If you think about it, 

team and governments tend to make decisions that are 

utilitarianism based and focus on 

making the greatest good 

for the greatest number of people. 

But if you think about what's 

going on in our world today, 

it seems to be that there's more of 

a focus on rights and justice in terms of 

the criteria that people want to use as it 

relates to ethics and ethical behavior, 

and we feel that those are 

better decision criteria than utilitarianism. 

Last but certainly which I already 

mentioned, the situational contexts. 

In other words, we don't make decisions in isolation. 

We make those decisions in environmental contexts. 

Those contexts do in 

fact mitigate and change our decisions. 

In other words, we may change our behavior 

in the workplace because we know we're going to 

be rewarded for that behavior. 

We may have not normally exhibited that behavior. 

We may have not exhibited that behavior outside of work, 

but we exhibited at work because 

it benefits us financially when we do 

that or we make certain types of 

decisions that may benefit us financially as an example. 

All right. How does this lead to maybe 

the last topic of creativity? 

If you think about it, 

creativity also has to do with things like 

these decision criteria that are used and 

the averseness of the consideration set 

of the amount of different ideas 

that are going to be available. 

What is creativity? It's the ability to produce 

novel and useful ideas or innovation, 

is a term that's used a lot in the workplace. 

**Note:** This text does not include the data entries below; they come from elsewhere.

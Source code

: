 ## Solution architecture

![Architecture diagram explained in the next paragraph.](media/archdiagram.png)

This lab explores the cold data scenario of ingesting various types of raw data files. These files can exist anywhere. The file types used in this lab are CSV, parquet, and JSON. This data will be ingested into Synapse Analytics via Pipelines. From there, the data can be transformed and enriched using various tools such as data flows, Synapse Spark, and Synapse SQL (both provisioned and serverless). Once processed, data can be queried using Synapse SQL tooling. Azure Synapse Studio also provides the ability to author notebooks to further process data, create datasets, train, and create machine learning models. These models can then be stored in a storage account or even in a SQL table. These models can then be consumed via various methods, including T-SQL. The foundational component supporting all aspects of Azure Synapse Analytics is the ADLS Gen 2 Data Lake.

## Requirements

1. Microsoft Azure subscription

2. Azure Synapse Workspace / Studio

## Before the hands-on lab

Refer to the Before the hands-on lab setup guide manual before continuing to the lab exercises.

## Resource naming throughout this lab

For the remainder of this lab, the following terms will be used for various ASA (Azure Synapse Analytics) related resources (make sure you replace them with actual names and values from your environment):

Creativity is getting that new and novel idea. 

Innovation is actually useful to us. 

Well, what we do notice is that there 

is things that can't be done in terms of a process. 

We can create a potential environment 

where creativity is expected and rewarded, 

and then we get creative behavior, 

and then hopefully creative outcomes. 

That creative behavior is the process 

P. What happens with creative behavior, 

there is a creative model where there are 

four steps of things that have to basically occur, 

that is, a formation of the problem. 

How we define the problem 

and the creativity involved and how we 

actually define what a problem is, 

and then how creative we are 

in terms of gathering information, 

how we generate possible solutions and then ideas, 

and then how effective we are at actually 

evaluating those ideas in terms 

of their ability to be useful innovations 

and then applied that way. 

That is how a decision-making 

relates to the idea of creativity. 

Just one last quick thought 

before we go because I just thought it was 

interesting because there's lots things 

that you can talk about 

creativity as it relates to ethics in decision making. 

But there does seem to be a link between 

creativity and dishonesty and unethical behavior, 

and that has a lot to do with, 

or we think it has a lot to do with people's ability 

to come up with rational decisions about their behavior. 

The more creative they are in terms of 

being able to rationalize the behaviors 

that [inaudible] more likely they are to get involved 

in possible unethical behavior. 

All right. Again, at a really high level today, 

we just looked at perceptions, 

decision-making, and again, at 

a really high level ethics in the workplace.